Enter Gen Y and their newfangled gadgets into the workforce. These 20-somethings wear their energy and creativity on their sleeves (or in their piercings). Jostling to get their attention, some employers have begun to play around with job titles as a way to make work sound more fun and hip. It’s especially true in hi-tech industries such as IT, where titles such as Software Developer Guru and Project Management Ninja abound.
New Jargon, Same Old Job?
Take for example the job of social media specialist. This position didn’t even exist before 2006, back when Facebook was just a way for some kids at Harvard to keep track of their dating exploits, and Twitter had barely tweeted its first emergent chirp.
By 2009 a flood of demand swamped this field. Every employer that could afford to hire an in-house social media person began advertising for one. Thus the race for talent began. It turned out that the savviest practitioners in the game were the young adults who’d been early adopters of social sites: the MySpace generation now in their mid 20’s or so.
One bright employer recognized this youthful skew and realized that naming the job in a funky way could have greater appeal to the Millennial job seeker. Hence came Social Media Guru.
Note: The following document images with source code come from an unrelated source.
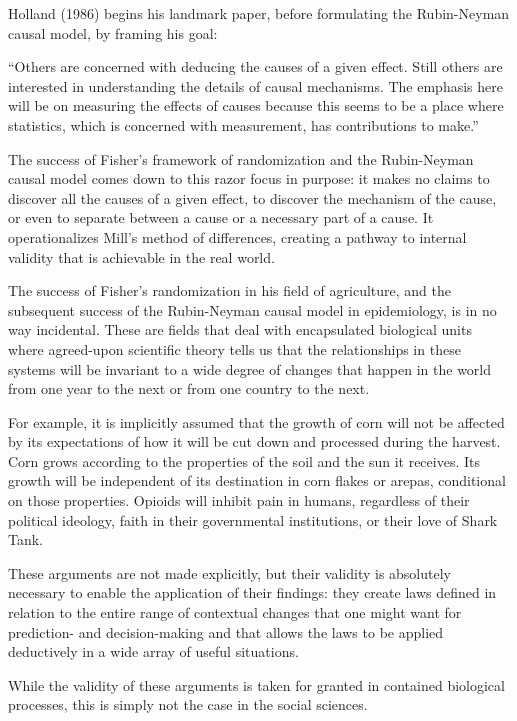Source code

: \documentclass[a4paper,12pt]{article}
\begin{document}
Holland (1986) begins his landmark paper, before formulating the Rubin-Neyman causal model, by framing his goal:

\begin{displayquote}
``Others are concerned with deducing the causes of a given effect. Still others are interested in understanding the details of causal mechanisms. The emphasis here will be on measuring the effects of causes because this seems to be a place where statistics, which is concerned with measurement, has contributions to make.''
\end{displayquote}

The success of Fisher's framework of randomization and the Rubin-Neyman causal model comes down to this razor focus in purpose: it makes no claims to discover all the causes of a given effect, to discover the mechanism of the cause, or even to separate between a cause or a necessary part of a cause. It operationalizes Mill's method of differences, creating a pathway to internal validity that is achievable in the real world. 

The success of Fisher's randomization in his field of agriculture, and the subsequent success of the Rubin-Neyman causal model in epidemiology, is in no way incidental. These are fields that deal with encapsulated biological units where agreed-upon scientific theory tells us that the relationships in these systems will be invariant to a wide degree of changes that happen in the world from one year to the next or from one country to the next.

For example, it is implicitly assumed that the growth of corn will not be affected by its expectations of how it will be cut down and processed during the harvest. Corn grows according to the properties of the soil and the sun it receives. Its growth will be independent of its destination in corn flakes or arepas, conditional on those properties. Opioids will inhibit pain in humans, regardless of their political ideology, faith in their governmental institutions, or their love of Shark Tank. 

These arguments are not made explicitly, but their validity is absolutely necessary to enable the application of their findings: they create laws defined in relation to the entire range of contextual changes that one might want for prediction- and decision-making and that allows the laws to be applied deductively in a wide array of useful situations. 

While the validity of these arguments is taken for granted in contained biological processes, this is simply not the case in the social sciences. 
\end{document}
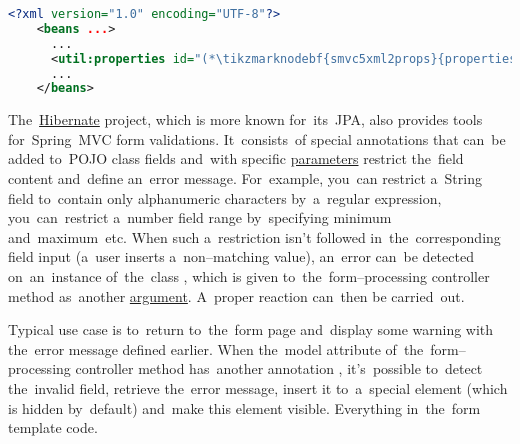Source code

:\begin{lstlisting}[language=XML, title={Spring XML configuration}]
    <?xml version="1.0" encoding="UTF-8"?>
    <beans ...>
      ...
      <util:properties id="(*\tikzmarknodebf{smvc5xml2props}{propertiesFileId}[ForestGreen]*)" location="WEB-INF/fileName.properties"/>
      ...
    </beans>
\end{lstlisting}

The~\hyperref[hibernate]{Hibernate} project, which is more known for~its~JPA, also provides tools for~Spring~MVC form validations.
It~consists~of special annotations that can~be added to~POJO class fields and~with specific \hyperref[parameterargument]{parameters} restrict the~field content and~define an~error message.
For~example, you~can restrict a~String field to~contain only alphanumeric characters by~a~regular expression, you~can~restrict a~number field range by~specifying minimum and~maximum~etc.
When such a~restriction isn't followed in~the~corresponding field input (a~user inserts a~non--matching value), an~error can~be detected on~an~instance of~the~class , which is given to~the~form--processing controller method as~another \hyperref[parameterargument]{argument}.
A~proper reaction can~then be carried~out.

Typical use case is to~return to~the~form page and~display some warning with the~error message defined earlier.
When the~model attribute of~the~form--processing controller method has~another annotation , it's~possible to~detect the~invalid field, retrieve the~error message, insert it to~a~special element (which is hidden by~default) and~make this element visible.
Everything in~the~form template code.
\newpage

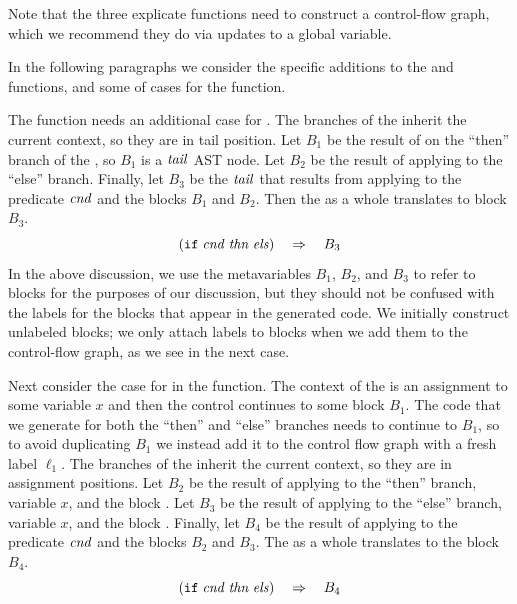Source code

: \documentclass[11pt]{book}
\begin{document}
Note that the three explicate functions need to construct a
control-flow graph, which we recommend they do via updates to a global
variable.

In the following paragraphs we consider the specific additions to the
 and  functions, and some
of cases for the  function.

The  function needs an additional case for
. The branches of the  inherit the current context, so
they are in tail position.  Let $B_1$ be the result of
 on the ``then'' branch of the , so $B_1$
is a $\mathit{tail}$ AST node.  Let $B_2$ be the result of applying
 to the ``else'' branch. Finally, let $B_3$ be
the $\mathit{tail}$ that results from applying  to the
predicate $\mathit{cnd}$ and the blocks $B_1$ and $B_2$.  Then the
 as a whole translates to block $B_3$.
\[
    (\texttt{if}\; \mathit{cnd}\; \mathit{thn}\; \mathit{els}) \quad\Rightarrow\quad B_3
\]
In the above discussion, we use the metavariables $B_1$, $B_2$, and
$B_3$ to refer to blocks for the purposes of our discussion, but they
should not be confused with the labels for the blocks that appear in
the generated code. We initially construct unlabeled blocks; we only
attach labels to blocks when we add them to the control-flow graph, as
we see in the next case.

Next consider the case for  in the 
function. The context of the  is an assignment to some
variable $x$ and then the control continues to some block $B_1$.  The
code that we generate for both the ``then'' and ``else'' branches
needs to continue to $B_1$, so to avoid duplicating $B_1$ we instead
add it to the control flow graph with a fresh label $\ell_1$. The
branches of the  inherit the current context, so they are in
assignment positions.  Let $B_2$ be the result of applying
 to the ``then'' branch, variable $x$, and the
block .  Let $B_3$ be the result of applying
 to the ``else'' branch, variable $x$, and the
block . Finally, let $B_4$ be the result of applying
 to the predicate $\mathit{cnd}$ and the blocks
$B_2$ and $B_3$. The  as a whole translates to the block
$B_4$.
\[
(\texttt{if}\; \mathit{cnd}\; \mathit{thn}\; \mathit{els}) \quad\Rightarrow\quad B_4
\]
\end{document}
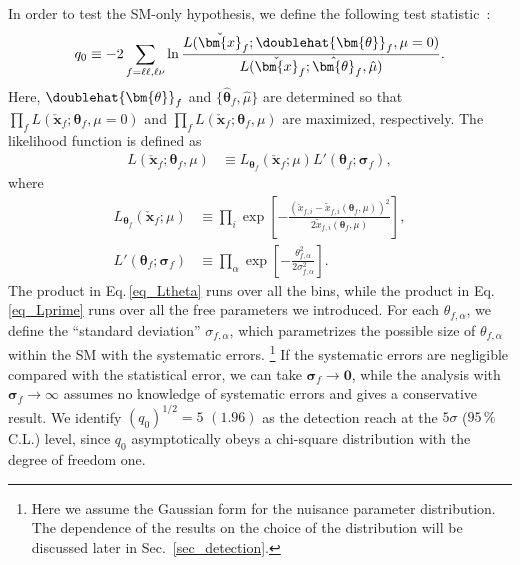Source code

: \documentclass[12pt,twoside,book]{article}
\begin{document}
In order to test the SM-only hypothesis, we define the following test statistic~\cite{Cowan:2010js}:
\begin{align}
  q_0 \equiv -2 \sum_{f=\ell \ell, \ell \nu} \ln \frac
  {L(\check{\bm{x}}_f ; \doublehat{\bm{\theta}}_f, \mu=0)}
  {L(\check{\bm{x}}_f ; \hat{\bm{\theta}}_f, \hat{\mu})}.
  \label{eq_q0}
\end{align}
Here, $\doublehat{\bm{\theta}}_f$ and $\{ \hat{\bm{\theta}}_f, \hat{\mu} \}$ are determined so that $\prod_f L(\check{\bm{x}}_f ; \bm{\theta}_f, \mu=0)$ and $\prod_f L(\check{\bm{x}}_f ; \bm{\theta}_f, \mu)$ are maximized, respectively.
The likelihood function is defined as
\begin{align}
  L(\check{\bm{x}}_f ; \bm{\theta}_f, \mu) &\equiv
  L_{\bm{\theta}_f} (\check{\bm{x}}_f ; \mu) L'(\bm{\theta}_f ; \bm{\sigma}_f),
  \label{eq_L}
\end{align}
where
\begin{align}
  L_{\bm{\theta}_f} (\check{\bm{x}}_f ; \mu) &\equiv
  \prod_{i} \exp \left[
  -\frac{(\check{x}_{f,i} - \tilde{x}_{f,i} (\bm{\theta}_f, \mu))^2}
  {2 \tilde{x}_{f,i} (\bm{\theta}_f, \mu)}
  \right],
  \label{eq_Ltheta}\\
  L'(\bm{\theta}_f ; \bm{\sigma}_f) &\equiv
  \prod_{\alpha} \exp \left[
  - \frac{\theta_{f,\alpha}^2}{2\sigma_{f,\alpha}^2}
  \right].
  \label{eq_Lprime}
\end{align}
The product in Eq.\,\eqref{eq_Ltheta} runs over all the bins, while the product in Eq.\,\eqref{eq_Lprime} runs over all the free parameters we introduced.
For each $\theta_{f, \alpha}$, we define the ``standard deviation'' $\sigma_{f, \alpha}$, which parametrizes the possible size of $\theta_{f, \alpha}$ within the SM with the
systematic errors.
\footnote{
  Here we assume the Gaussian form for the nuisance parameter distribution.  The dependence of the results on the choice of the distribution will be discussed later in Sec.~\ref{sec_detection}.
}
If the systematic errors are negligible compared with the statistical error, we can take $\bm{\sigma}_f \to \bm{0}$, while the analysis with $\bm{\sigma}_f \to \infty$ assumes no knowledge of systematic errors and gives a conservative result.
We identify $( q_0 )^{1/2} = 5$ $(1.96)$ as the detection reach at the $5\sigma$ ($95\,\%$ C.L.) level, since $q_0$ asymptotically obeys a chi-square distribution with the degree of freedom one.
\end{document}
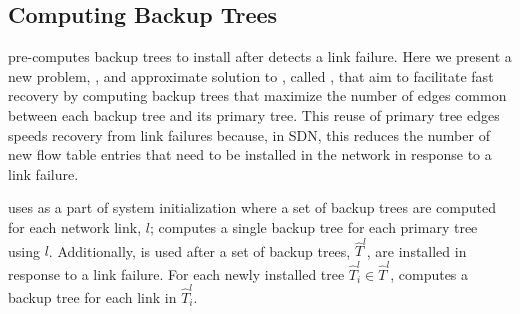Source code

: \subsection{Computing Backup Trees}
\label{subsec:min-control}

\mdr pre-computes backup trees to install after \pcnt detects a link failure.  Here we present a new problem, \mcs, and approximate solution to \mcs, called \steiners, that aim to facilitate fast
recovery by computing backup trees that maximize the number of edges common between each backup tree and its primary tree.  This reuse of primary tree edges speeds recovery from link
failures because, in SDN, this reduces the number of new flow table entries that need to be installed in the network in response to a link failure.

\mdr uses \steiner as a part of system initialization where a set of backup trees are computed for each network link, $l$; \mdr computes a single backup tree for each primary tree using $l$. 
Additionally, \steiner is used after a set of backup trees, $\hat{T}^l$, are installed in response to a link failure.  For each newly installed tree $\hat{T}^l_i \in \hat{T}^l$, \mdr computes 
a backup tree for each link in $\hat{T}^l_i$.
Same job as the previous year, now cooler sounding. Think of it as Job Titling 2.0.
Getting Carried Away
Playing around with job titles to make them sound more appealing is nothing new. Take the redoubtable Customer Service Representative. It started off as the more basic “Contact Center Agent.” Kind of bland, right?
Not surprisingly, today you might see it advertised as a Client Service Facilitator, or Customer Care Specialist, or (on the somewhat overblown side) Customer Interaction Management Specialist.
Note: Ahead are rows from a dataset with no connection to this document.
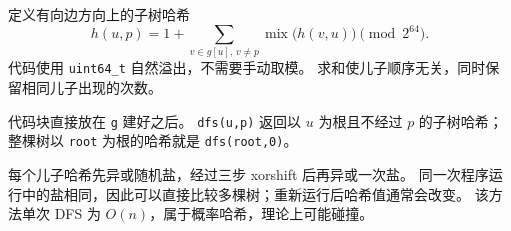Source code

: 定义有向边方向上的子树哈希
\[
  h(u,p)=1+\sum_{v\in g[u],\,v\ne p}
  \operatorname{mix}\bigl(h(v,u)\bigr)
  \pmod{2^{64}}.
\]
代码使用 \texttt{uint64\_t} 自然溢出，不需要手动取模。
求和使儿子顺序无关，同时保留相同儿子出现的次数。

代码块直接放在 \texttt{g} 建好之后。
\texttt{dfs(u,p)} 返回以 $u$ 为根且不经过 $p$ 的子树哈希；整棵树以
\texttt{root} 为根的哈希就是 \texttt{dfs(root,0)}。

每个儿子哈希先异或随机盐，经过三步 xorshift 后再异或一次盐。
同一次程序运行中的盐相同，因此可以直接比较多棵树；重新运行后哈希值通常会改变。
该方法单次 DFS 为 $O(n)$，属于概率哈希，理论上可能碰撞。
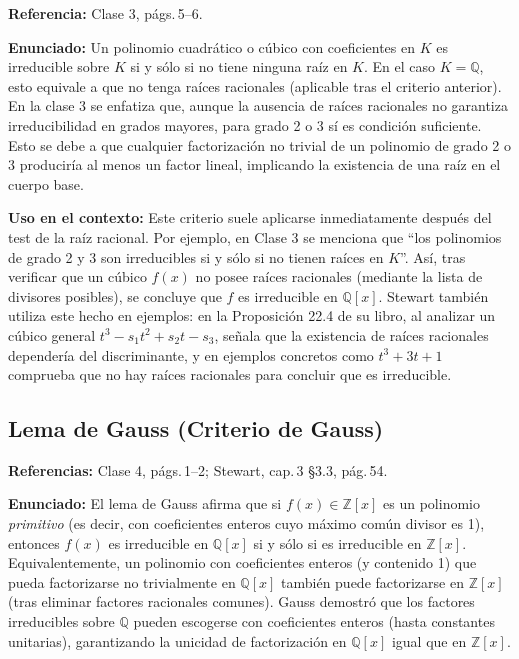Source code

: \documentclass[12pt, letter]{article}
\begin{document}
\textbf{Referencia:} Clase 3, págs.\,5–6.

\textbf{Enunciado:}  
Un polinomio cuadrático o cúbico con coeficientes en $K$ es irreducible sobre $K$ si y sólo si no tiene ninguna raíz en $K$.  
En el caso $K=\mathbb{Q}$, esto equivale a que no tenga raíces racionales (aplicable tras el criterio anterior).  
En la clase 3 se enfatiza que, aunque la ausencia de raíces racionales no garantiza irreducibilidad en grados mayores, para grado 2 o 3 sí es condición suficiente.  
Esto se debe a que cualquier factorización no trivial de un polinomio de grado 2 o 3 produciría al menos un factor lineal, implicando la existencia de una raíz en el cuerpo base.

\textbf{Uso en el contexto:}  
Este criterio suele aplicarse inmediatamente después del test de la raíz racional.  
Por ejemplo, en Clase 3 se menciona que “los polinomios de grado 2 y 3 son irreducibles si y sólo si no tienen raíces en $K$”.  
Así, tras verificar que un cúbico $f(x)$ no posee raíces racionales (mediante la lista de divisores posibles), se concluye que $f$ es irreducible en $\mathbb{Q}[x]$.  
Stewart también utiliza este hecho en ejemplos: en la Proposición 22.4 de su libro, al analizar un cúbico general $t^{3}-s_{1}t^{2}+s_{2}t-s_{3}$, señala que la existencia de raíces racionales dependería del discriminante, y en ejemplos concretos como $t^{3}+3t+1$ comprueba que no hay raíces racionales para concluir que es irreducible.

\subsection*{Lema de Gauss (Criterio de Gauss)}

\textbf{Referencias:} Clase 4, págs.\,1–2; Stewart, cap.\,3 §3.3, pág.\,54.

\textbf{Enunciado:}  
El lema de Gauss afirma que si $f(x)\in\mathbb{Z}[x]$ es un polinomio \emph{primitivo} (es decir, con coeficientes enteros cuyo máximo común divisor es 1), entonces $f(x)$ es irreducible en $\mathbb{Q}[x]$ si y sólo si es irreducible en $\mathbb{Z}[x]$.  
Equivalentemente, un polinomio con coeficientes enteros (y contenido 1) que pueda factorizarse no trivialmente en $\mathbb{Q}[x]$ también puede factorizarse en $\mathbb{Z}[x]$ (tras eliminar factores racionales comunes).  
Gauss demostró que los factores irreducibles sobre $\mathbb{Q}$ pueden escogerse con coeficientes enteros (hasta constantes unitarias), garantizando la unicidad de factorización en $\mathbb{Q}[x]$ igual que en $\mathbb{Z}[x]$.
\end{document}
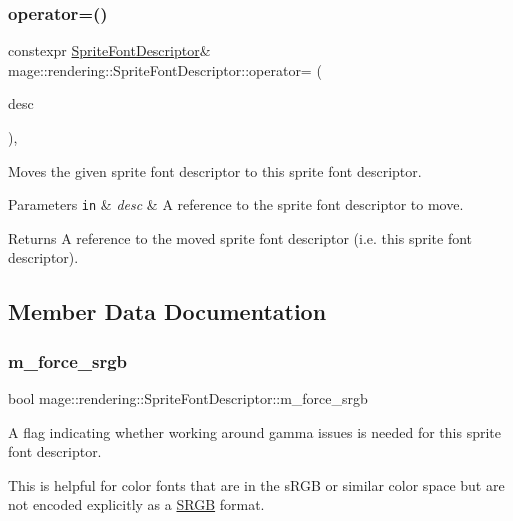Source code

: \subsubsection{\texorpdfstring{operator=()}{operator=()}\hspace{0.1cm}{\footnotesize\ttfamily [2/2]}}
{\footnotesize\ttfamily constexpr \mbox{\hyperlink{classmage_1_1rendering_1_1_sprite_font_descriptor}{Sprite\+Font\+Descriptor}}\& mage\+::rendering\+::\+Sprite\+Font\+Descriptor\+::operator= (\begin{DoxyParamCaption}\item[{\mbox{\hyperlink{classmage_1_1rendering_1_1_sprite_font_descriptor}{Sprite\+Font\+Descriptor}} \&\&}]{desc }\end{DoxyParamCaption})\hspace{0.3cm}{\ttfamily [default]}, {\ttfamily [noexcept]}}

Moves the given sprite font descriptor to this sprite font descriptor.


\begin{DoxyParams}[1]{Parameters}
\mbox{\tt in}  & {\em desc} & A reference to the sprite font descriptor to move. \\
\hline
\end{DoxyParams}
\begin{DoxyReturn}{Returns}
A reference to the moved sprite font descriptor (i.\+e. this sprite font descriptor). 
\end{DoxyReturn}


\subsection{Member Data Documentation}
\mbox{\label{classmage_1_1rendering_1_1_sprite_font_descriptor_abfb5c7d28df254c483c489be55736c76}} 
\subsubsection{\texorpdfstring{m\+\_\+force\+\_\+srgb}{m\_force\_srgb}}
{\footnotesize\ttfamily bool mage\+::rendering\+::\+Sprite\+Font\+Descriptor\+::m\+\_\+force\+\_\+srgb\hspace{0.3cm}{\ttfamily [private]}}

A flag indicating whether working around gamma issues is needed for this sprite font descriptor.

This is helpful for color fonts that are in the s\+R\+GB or similar color space but are not encoded explicitly as a \mbox{\hyperlink{structmage_1_1_s_r_g_b}{S\+R\+GB}} format.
Is this up-scaling of a title an improvement? It could be, if it attracts better candidates and helps employees feel good about themselves, without also having to give them a costly raise. But be careful: the fancier or more outrageous the title, the higher expectation of responsibilities it can set, or the murkier the role can become.
Do you happen to know, for instance, what a Tonsorial Artist is? A hairstylist. How about Director of Initial Impressions? The receptionist. Employment Opportunity Research Analyst? A job seeker!
Keeping Up With Trends
If you do deem it necessary to rename the title of a job you’re advertising, make sure you don’t depart too much from the norm. You don’t want to confuse and lose your applicant base.
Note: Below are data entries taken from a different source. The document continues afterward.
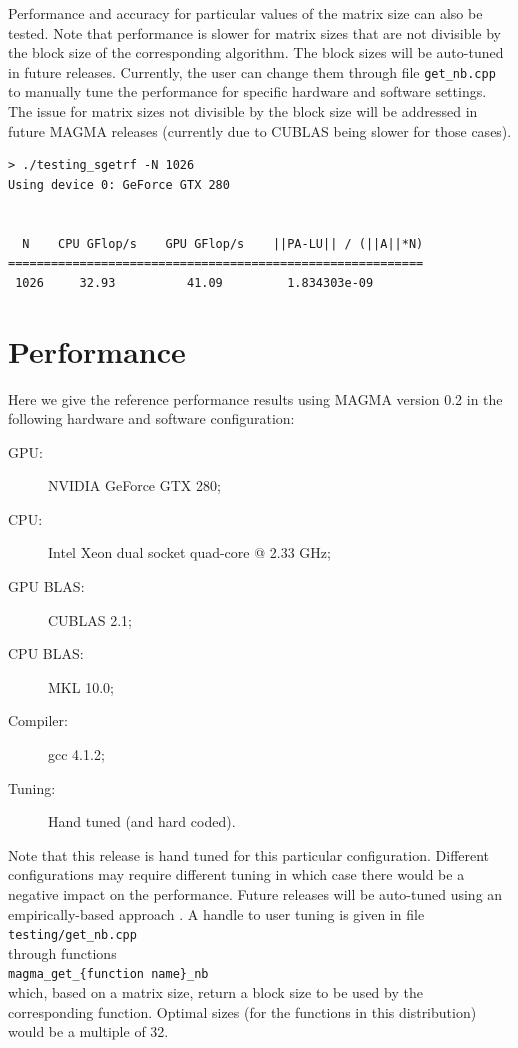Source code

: \documentclass[10pt]{book}
\begin{document}
Performance and accuracy for particular values of the matrix
size can also be tested. Note that performance is slower
for matrix sizes that are not divisible by the block size of the 
corresponding algorithm. The block sizes will be auto-tuned
in future releases. Currently, the user can change them through
file {\tt get\_nb.cpp} to manually tune the performance for 
specific hardware and software settings. 
The issue for matrix sizes not divisible by the block size 
will be addressed in future MAGMA releases (currently due
to CUBLAS being slower for those cases).

\begin{verbatim}
> ./testing_sgetrf -N 1026
Using device 0: GeForce GTX 280


  N    CPU GFlop/s    GPU GFlop/s    ||PA-LU|| / (||A||*N)
==========================================================
 1026     32.93          41.09         1.834303e-09
\end{verbatim}

\chapter{Performance}\label{ch:performance}

Here we give the reference performance results using MAGMA version 0.2 
in the following hardware and software configuration:

\vspace{0.2in}
\begin{description}
\item[GPU:]  NVIDIA GeForce GTX 280;
\item[CPU:] Intel Xeon dual socket quad-core @ 2.33 GHz;
\item[GPU BLAS:] CUBLAS 2.1;
\item[CPU BLAS:] MKL 10.0;
\item[Compiler:] gcc 4.1.2;
\item[Tuning:] Hand tuned (and hard coded).
\end{description}

\vspace{0.2in}
Note that this release is hand tuned for this particular configuration.
Different configurations may require different tuning in which case
there would be a negative impact on the performance.
Future releases will be auto-tuned using an empirically-based 
approach \cite{lawn212}. A handle to user tuning is given in file \\
{\tt testing/get\_nb.cpp} \\
through functions \\
{\tt magma\_get\_\{function name\}\_nb}\\
which, based on a matrix
size, return a block size to be used by the corresponding function.
Optimal sizes (for the functions in this distribution) 
would be a multiple of 32.
\end{document}
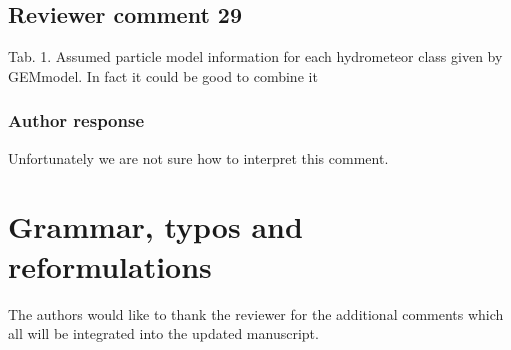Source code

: \documentclass[11pt]{scrartcl}
\begin{document}
\subsection*{Reviewer comment 29}
Tab. 1. Assumed particle model information for each hydrometeor class given by GEMmodel. In fact it could be good to combine it

\subsubsection*{Author response}
Unfortunately we are not sure how to interpret this comment.

\section*{Grammar, typos and reformulations}

The authors would like to thank the reviewer for the additional comments which all
will be integrated into the updated manuscript.




\end{document}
Consider using naming conventions that your competitors have already established. Words such as “ambassador” and “evangelist” are now more commonplace. “Ninja” not so much yet.
So have a look at comparable jobs that are posted on Monster.ca. See what they’re being called and try to be somewhat consistent.
A Rose By Any Other Name
Job titles are but one aspect of a well-packaged job offering. The position description and your company bio round things out. Each aspect should be compelling in its own right.
All elements ought to be complementary as well. They might reflect your corporate culture and style. Your web presence, and the tonality you use to describe your company and services, figure into the picture too.
A job’s title should be designed with utility in mind. Given that job seekers tend to look for certain key words and established job titles when they conduct their searches, sticking to the familiar is a good rule of thumb. Not that you can’t try to spice things up if necessary. Only not so much that no one knows what the heck they’re dealing with.